## TASK DIRECTIONS
Only an exact reprint of all the data is acceptable.

[Extracted records]
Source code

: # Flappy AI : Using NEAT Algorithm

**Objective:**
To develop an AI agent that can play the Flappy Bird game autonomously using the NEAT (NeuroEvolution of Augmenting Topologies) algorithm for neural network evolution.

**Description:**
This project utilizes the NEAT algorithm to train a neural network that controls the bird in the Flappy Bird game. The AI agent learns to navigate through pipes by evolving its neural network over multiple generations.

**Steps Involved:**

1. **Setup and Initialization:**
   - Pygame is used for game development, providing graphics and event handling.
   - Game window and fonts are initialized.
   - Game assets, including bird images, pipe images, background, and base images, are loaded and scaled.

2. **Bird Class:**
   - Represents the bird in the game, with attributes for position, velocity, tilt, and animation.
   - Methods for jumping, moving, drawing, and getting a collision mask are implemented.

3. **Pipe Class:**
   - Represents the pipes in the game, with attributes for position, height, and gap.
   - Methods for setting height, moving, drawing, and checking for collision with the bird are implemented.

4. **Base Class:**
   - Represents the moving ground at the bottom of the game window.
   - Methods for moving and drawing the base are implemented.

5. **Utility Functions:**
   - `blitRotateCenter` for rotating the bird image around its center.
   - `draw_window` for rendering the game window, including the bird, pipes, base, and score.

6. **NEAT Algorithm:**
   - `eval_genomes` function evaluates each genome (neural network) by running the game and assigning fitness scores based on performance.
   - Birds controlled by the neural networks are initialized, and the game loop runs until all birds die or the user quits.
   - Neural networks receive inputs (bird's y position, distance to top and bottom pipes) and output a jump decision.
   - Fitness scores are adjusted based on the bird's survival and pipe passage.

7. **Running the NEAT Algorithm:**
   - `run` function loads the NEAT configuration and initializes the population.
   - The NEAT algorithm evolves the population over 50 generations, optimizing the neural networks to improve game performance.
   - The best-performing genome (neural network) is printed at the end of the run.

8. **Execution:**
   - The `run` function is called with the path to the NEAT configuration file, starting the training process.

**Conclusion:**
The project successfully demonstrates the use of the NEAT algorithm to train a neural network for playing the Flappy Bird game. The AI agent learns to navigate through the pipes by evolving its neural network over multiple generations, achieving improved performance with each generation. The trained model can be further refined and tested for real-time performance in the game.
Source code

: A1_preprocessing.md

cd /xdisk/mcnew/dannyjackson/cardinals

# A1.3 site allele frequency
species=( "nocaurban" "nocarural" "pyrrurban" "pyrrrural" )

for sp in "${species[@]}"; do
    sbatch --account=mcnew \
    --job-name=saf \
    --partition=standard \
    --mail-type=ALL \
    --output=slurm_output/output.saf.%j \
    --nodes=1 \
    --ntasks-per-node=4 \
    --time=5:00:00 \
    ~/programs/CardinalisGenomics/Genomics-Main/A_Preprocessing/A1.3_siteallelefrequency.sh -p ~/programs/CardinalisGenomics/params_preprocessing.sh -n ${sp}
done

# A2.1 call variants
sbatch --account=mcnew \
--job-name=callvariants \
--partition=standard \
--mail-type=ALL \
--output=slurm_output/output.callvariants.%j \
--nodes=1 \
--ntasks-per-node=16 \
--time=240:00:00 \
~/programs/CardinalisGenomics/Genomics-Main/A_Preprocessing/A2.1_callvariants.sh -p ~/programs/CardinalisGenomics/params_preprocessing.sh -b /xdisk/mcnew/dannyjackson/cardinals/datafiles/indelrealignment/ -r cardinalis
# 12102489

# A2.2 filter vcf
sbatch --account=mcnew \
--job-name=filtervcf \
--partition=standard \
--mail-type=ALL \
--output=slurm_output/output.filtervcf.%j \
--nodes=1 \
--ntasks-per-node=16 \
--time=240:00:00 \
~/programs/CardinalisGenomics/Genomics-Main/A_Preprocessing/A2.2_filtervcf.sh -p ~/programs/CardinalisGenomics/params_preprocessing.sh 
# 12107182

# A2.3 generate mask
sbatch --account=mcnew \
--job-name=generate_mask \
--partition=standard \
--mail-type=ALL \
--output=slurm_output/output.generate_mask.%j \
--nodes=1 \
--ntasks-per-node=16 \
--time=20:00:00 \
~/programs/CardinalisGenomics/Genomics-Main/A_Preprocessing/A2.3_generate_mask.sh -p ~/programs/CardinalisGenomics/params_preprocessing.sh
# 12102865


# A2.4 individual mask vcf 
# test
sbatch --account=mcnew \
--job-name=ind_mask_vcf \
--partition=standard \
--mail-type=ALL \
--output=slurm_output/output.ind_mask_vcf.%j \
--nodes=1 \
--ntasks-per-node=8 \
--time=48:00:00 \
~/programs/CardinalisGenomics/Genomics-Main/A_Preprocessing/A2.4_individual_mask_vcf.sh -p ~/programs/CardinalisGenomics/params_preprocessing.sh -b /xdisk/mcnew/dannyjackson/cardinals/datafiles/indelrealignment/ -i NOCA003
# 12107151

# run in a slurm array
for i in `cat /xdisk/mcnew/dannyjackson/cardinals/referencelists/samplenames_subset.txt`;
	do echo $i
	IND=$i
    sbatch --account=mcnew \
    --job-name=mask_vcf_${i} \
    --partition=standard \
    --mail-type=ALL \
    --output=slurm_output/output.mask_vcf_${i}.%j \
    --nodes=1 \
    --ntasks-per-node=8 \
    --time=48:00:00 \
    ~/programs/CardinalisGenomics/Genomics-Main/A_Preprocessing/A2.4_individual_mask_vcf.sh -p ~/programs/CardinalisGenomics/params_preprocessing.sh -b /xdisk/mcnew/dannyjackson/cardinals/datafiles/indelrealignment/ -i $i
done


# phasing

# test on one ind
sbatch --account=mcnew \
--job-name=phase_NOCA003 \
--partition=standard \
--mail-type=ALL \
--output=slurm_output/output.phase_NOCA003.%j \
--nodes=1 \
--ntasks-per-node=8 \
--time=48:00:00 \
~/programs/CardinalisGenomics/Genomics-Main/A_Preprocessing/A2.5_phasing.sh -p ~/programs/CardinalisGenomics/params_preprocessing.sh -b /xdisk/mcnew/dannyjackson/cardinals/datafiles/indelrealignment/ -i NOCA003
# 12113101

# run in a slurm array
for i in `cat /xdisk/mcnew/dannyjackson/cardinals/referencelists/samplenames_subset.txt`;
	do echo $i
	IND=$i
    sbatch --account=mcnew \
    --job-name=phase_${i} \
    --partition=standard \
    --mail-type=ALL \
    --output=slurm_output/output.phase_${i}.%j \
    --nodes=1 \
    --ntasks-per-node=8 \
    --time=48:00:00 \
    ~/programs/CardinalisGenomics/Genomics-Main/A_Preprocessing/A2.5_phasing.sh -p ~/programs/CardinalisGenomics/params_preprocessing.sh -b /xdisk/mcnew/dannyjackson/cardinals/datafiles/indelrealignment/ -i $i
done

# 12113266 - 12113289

## WRITTEN REPLY
Source code

: # Flappy AI : Using NEAT Algorithm

**Objective:**
To develop an AI agent that can play the Flappy Bird game autonomously using the NEAT (NeuroEvolution of Augmenting Topologies) algorithm for neural network evolution.

**Description:**
This project utilizes the NEAT algorithm to train a neural network that controls the bird in the Flappy Bird game. The AI agent learns to navigate through pipes by evolving its neural network over multiple generations.

**Steps Involved:**

1. **Setup and Initialization:**
   - Pygame is used for game development, providing graphics and event handling.
   - Game window and fonts are initialized.
   - Game assets, including bird images, pipe images, background, and base images, are loaded and scaled.

2. **Bird Class:**
   - Represents the bird in the game, with attributes for position, velocity, tilt, and animation.
   - Methods for jumping, moving, drawing, and getting a collision mask are implemented.

3. **Pipe Class:**
   - Represents the pipes in the game, with attributes for position, height, and gap.
   - Methods for setting height, moving, drawing, and checking for collision with the bird are implemented.

4. **Base Class:**
   - Represents the moving ground at the bottom of the game window.
   - Methods for moving and drawing the base are implemented.

5. **Utility Functions:**
   - `blitRotateCenter` for rotating the bird image around its center.
   - `draw_window` for rendering the game window, including the bird, pipes, base, and score.

6. **NEAT Algorithm:**
   - `eval_genomes` function evaluates each genome (neural network) by running the game and assigning fitness scores based on performance.
   - Birds controlled by the neural networks are initialized, and the game loop runs until all birds die or the user quits.
   - Neural networks receive inputs (bird's y position, distance to top and bottom pipes) and output a jump decision.
   - Fitness scores are adjusted based on the bird's survival and pipe passage.

7. **Running the NEAT Algorithm:**
   - `run` function loads the NEAT configuration and initializes the population.
   - The NEAT algorithm evolves the population over 50 generations, optimizing the neural networks to improve game performance.
   - The best-performing genome (neural network) is printed at the end of the run.

8. **Execution:**
   - The `run` function is called with the path to the NEAT configuration file, starting the training process.

**Conclusion:**
The project successfully demonstrates the use of the NEAT algorithm to train a neural network for playing the Flappy Bird game. The AI agent learns to navigate through the pipes by evolving its neural network over multiple generations, achieving improved performance with each generation. The trained model can be further refined and tested for real-time performance in the game.
Source code

: A1_preprocessing.md

cd /xdisk/mcnew/dannyjackson/cardinals

# A1.3 site allele frequency
species=( "nocaurban" "nocarural" "pyrrurban" "pyrrrural" )

for sp in "${species[@]}"; do
    sbatch --account=mcnew \
    --job-name=saf \
    --partition=standard \
    --mail-type=ALL \
    --output=slurm_output/output.saf.%j \
    --nodes=1 \
    --ntasks-per-node=4 \
    --time=5:00:00 \
    ~/programs/CardinalisGenomics/Genomics-Main/A_Preprocessing/A1.3_siteallelefrequency.sh -p ~/programs/CardinalisGenomics/params_preprocessing.sh -n ${sp}
done

# A2.1 call variants
sbatch --account=mcnew \
--job-name=callvariants \
--partition=standard \
--mail-type=ALL \
--output=slurm_output/output.callvariants.%j \
--nodes=1 \
--ntasks-per-node=16 \
--time=240:00:00 \
~/programs/CardinalisGenomics/Genomics-Main/A_Preprocessing/A2.1_callvariants.sh -p ~/programs/CardinalisGenomics/params_preprocessing.sh -b /xdisk/mcnew/dannyjackson/cardinals/datafiles/indelrealignment/ -r cardinalis
# 12102489

# A2.2 filter vcf
sbatch --account=mcnew \
--job-name=filtervcf \
--partition=standard \
--mail-type=ALL \
--output=slurm_output/output.filtervcf.%j \
--nodes=1 \
--ntasks-per-node=16 \
--time=240:00:00 \
~/programs/CardinalisGenomics/Genomics-Main/A_Preprocessing/A2.2_filtervcf.sh -p ~/programs/CardinalisGenomics/params_preprocessing.sh 
# 12107182

# A2.3 generate mask
sbatch --account=mcnew \
--job-name=generate_mask \
--partition=standard \
--mail-type=ALL \
--output=slurm_output/output.generate_mask.%j \
--nodes=1 \
--ntasks-per-node=16 \
--time=20:00:00 \
~/programs/CardinalisGenomics/Genomics-Main/A_Preprocessing/A2.3_generate_mask.sh -p ~/programs/CardinalisGenomics/params_preprocessing.sh
# 12102865


# A2.4 individual mask vcf 
# test
sbatch --account=mcnew \
--job-name=ind_mask_vcf \
--partition=standard \
--mail-type=ALL \
--output=slurm_output/output.ind_mask_vcf.%j \
--nodes=1 \
--ntasks-per-node=8 \
--time=48:00:00 \
~/programs/CardinalisGenomics/Genomics-Main/A_Preprocessing/A2.4_individual_mask_vcf.sh -p ~/programs/CardinalisGenomics/params_preprocessing.sh -b /xdisk/mcnew/dannyjackson/cardinals/datafiles/indelrealignment/ -i NOCA003
# 12107151

# run in a slurm array
for i in `cat /xdisk/mcnew/dannyjackson/cardinals/referencelists/samplenames_subset.txt`;
	do echo $i
	IND=$i
    sbatch --account=mcnew \
    --job-name=mask_vcf_${i} \
    --partition=standard \
    --mail-type=ALL \
    --output=slurm_output/output.mask_vcf_${i}.%j \
    --nodes=1 \
    --ntasks-per-node=8 \
    --time=48:00:00 \
    ~/programs/CardinalisGenomics/Genomics-Main/A_Preprocessing/A2.4_individual_mask_vcf.sh -p ~/programs/CardinalisGenomics/params_preprocessing.sh -b /xdisk/mcnew/dannyjackson/cardinals/datafiles/indelrealignment/ -i $i
done


# phasing

# test on one ind
sbatch --account=mcnew \
--job-name=phase_NOCA003 \
--partition=standard \
--mail-type=ALL \
--output=slurm_output/output.phase_NOCA003.%j \
--nodes=1 \
--ntasks-per-node=8 \
--time=48:00:00 \
~/programs/CardinalisGenomics/Genomics-Main/A_Preprocessing/A2.5_phasing.sh -p ~/programs/CardinalisGenomics/params_preprocessing.sh -b /xdisk/mcnew/dannyjackson/cardinals/datafiles/indelrealignment/ -i NOCA003
# 12113101

# run in a slurm array
for i in `cat /xdisk/mcnew/dannyjackson/cardinals/referencelists/samplenames_subset.txt`;
	do echo $i
	IND=$i
    sbatch --account=mcnew \
    --job-name=phase_${i} \
    --partition=standard \
    --mail-type=ALL \
    --output=slurm_output/output.phase_${i}.%j \
    --nodes=1 \
    --ntasks-per-node=8 \
    --time=48:00:00 \
    ~/programs/CardinalisGenomics/Genomics-Main/A_Preprocessing/A2.5_phasing.sh -p ~/programs/CardinalisGenomics/params_preprocessing.sh -b /xdisk/mcnew/dannyjackson/cardinals/datafiles/indelrealignment/ -i $i
done

# 12113266 - 12113289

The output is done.